Saturday, April 26, 2008

Birding the North Mississippi Regional Park

I did see, and photograph, a few other birds besides the horned grebes and great blue herons when I visited the North Mississippi Regional Park on April 14th.
I spotted a couple of American black ducks. I don't see black ducks all that often. That may be because Minnesota is pretty much on the western edge of there range.
There is some hybridization and interbreeding between American black ducks and mallards.
Not all of the action was down on the river. In the wooded area of the park I found an American robin.There were still American tree sparrows around.
As well as song sparrows.
I also spotted a group of 4 northern flickers. They would fly down to the open field land for a few minutes and then would fly back to the trees. I am guessing that they were hunting for insects. Unlike other members of the woodpecker family northern flickers prefer to find insects on the ground, ants are their favorite prey.
Another difference between northern flickers and their woodpecker cousins is that northern flickers are more migratory.
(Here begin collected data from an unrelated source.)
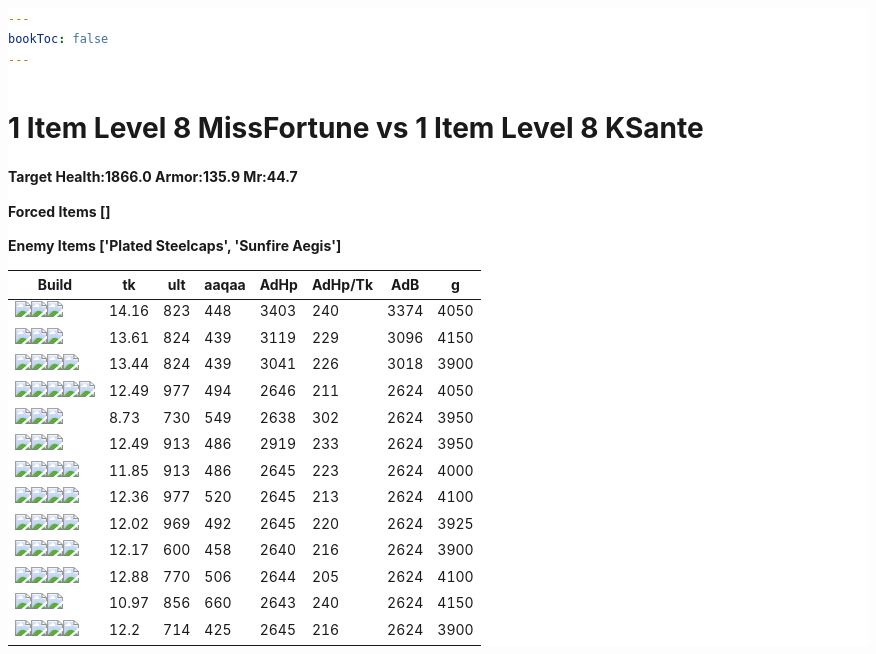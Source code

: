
 ```yaml
---
bookToc: false
---
```


# 1 Item Level 8 MissFortune vs 1 Item Level 8 KSante

**Target Health:1866.0 Armor:135.9 Mr:44.7**


**Forced Items []**


**Enemy Items ['Plated Steelcaps', 'Sunfire Aegis']**




Build | tk | ult | aaqaa | AdHp | AdHp/Tk | AdB | g
-|-|-|-|-|-|-|-
![](/item/6333.png)![](/item/1001.png)![](/item/1055.png)|14.16|823|448|3403|240|3374|4050
![](/item/3161.png)![](/item/1001.png)![](/item/1055.png)|13.61|824|439|3119|229|3096|4150
![](/item/6609.png)![](/item/1001.png)![](/item/1055.png)![](/item/1036.png)|13.44|824|439|3041|226|3018|3900
![](/item/6695.png)![](/item/1001.png)![](/item/1055.png)![](/item/1036.png)![](/item/1036.png)|12.49|977|494|2646|211|2624|4050
![](/item/3124.png)![](/item/1001.png)![](/item/1055.png)|8.73|730|549|2638|302|2624|3950
![](/item/3072.png)![](/item/1001.png)![](/item/1055.png)|12.49|913|486|2919|233|2624|3950
![](/item/3508.png)![](/item/1001.png)![](/item/1055.png)![](/item/1036.png)|11.85|913|486|2645|223|2624|4000
![](/item/3036.png)![](/item/1001.png)![](/item/1055.png)![](/item/1036.png)|12.36|977|520|2645|213|2624|4100
![](/item/3179.png)![](/item/1001.png)![](/item/1055.png)![](/item/1037.png)|12.02|969|492|2645|220|2624|3925
![](/item/3085.png)![](/item/1001.png)![](/item/1055.png)![](/item/1036.png)|12.17|600|458|2640|216|2624|3900
![](/item/3094.png)![](/item/1001.png)![](/item/1055.png)![](/item/1036.png)|12.88|770|506|2644|205|2624|4100
![](/item/6671.png)![](/item/1001.png)![](/item/1055.png)|10.97|856|660|2643|240|2624|4150
![](/item/3046.png)![](/item/1001.png)![](/item/1055.png)![](/item/1036.png)|12.2|714|425|2645|216|2624|3900




















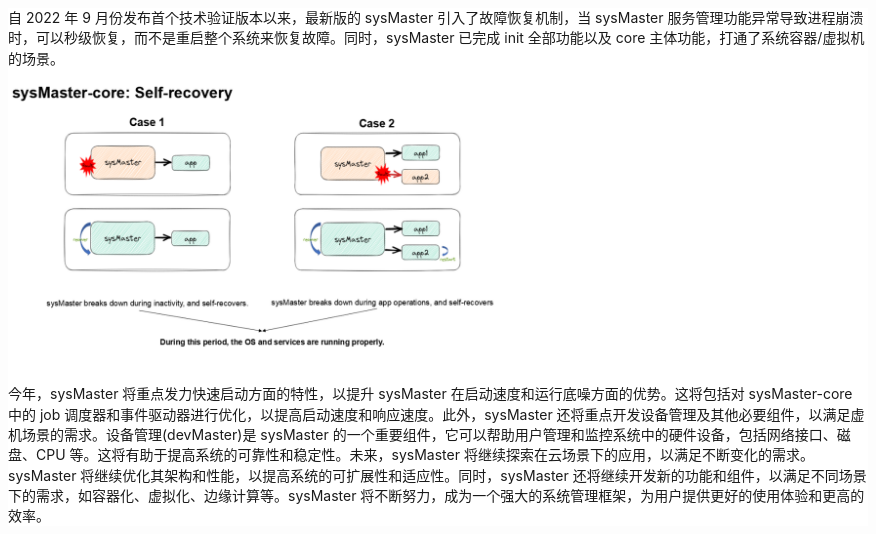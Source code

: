 自 2022 年 9 月份发布首个技术验证版本以来，最新版的 sysMaster
引入了故障恢复机制，当 sysMaster
服务管理功能异常导致进程崩溃时，可以秒级恢复，而不是重启整个系统来恢复故障。同时，sysMaster
已完成 init 全部功能以及 core 主体功能，打通了系统容器/虚拟机的场景。

<img src="./media/image4.png" width="500" >

今年，sysMaster 将重点发力快速启动方面的特性，以提升 sysMaster
在启动速度和运行底噪方面的优势。这将包括对 sysMaster-core 中的 job
调度器和事件驱动器进行优化，以提高启动速度和响应速度。此外，sysMaster
还将重点开发设备管理及其他必要组件，以满足虚机场景的需求。设备管理(devMaster)是
sysMaster
的一个重要组件，它可以帮助用户管理和监控系统中的硬件设备，包括网络接口、磁盘、CPU
等。这将有助于提高系统的可靠性和稳定性。未来，sysMaster
将继续探索在云场景下的应用，以满足不断变化的需求。sysMaster
将继续优化其架构和性能，以提高系统的可扩展性和适应性。同时，sysMaster
还将继续开发新的功能和组件，以满足不同场景下的需求，如容器化、虚拟化、边缘计算等。sysMaster
将不断努力，成为一个强大的系统管理框架，为用户提供更好的使用体验和更高的效率。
Many northern flickers from Alaska, Canada and the northern US migrate down to Texas, California, or Mexico for the winter.
That is probably the reason why we don't see many flickers during the winter time, these were the first ones that I spotted in 2008, here in Minnesota. while the downy, hairy and red-breasted woodpeckers are knocking on trees in the snow and freezing temps the northern flickers are down in the sun slurping up ants.

1 comment:

ButterYum said...

I've never heard of a Northern Flicker, but I'm convinced this is what I snapped a bunch of photos of in my yard just a few days ago (Virginia). It was pecking at an old tree stump that we have cut flush with the ground. I was intrigued by it's spots and red/black markings, but didn't have a clue what it was. Thank you so much!!!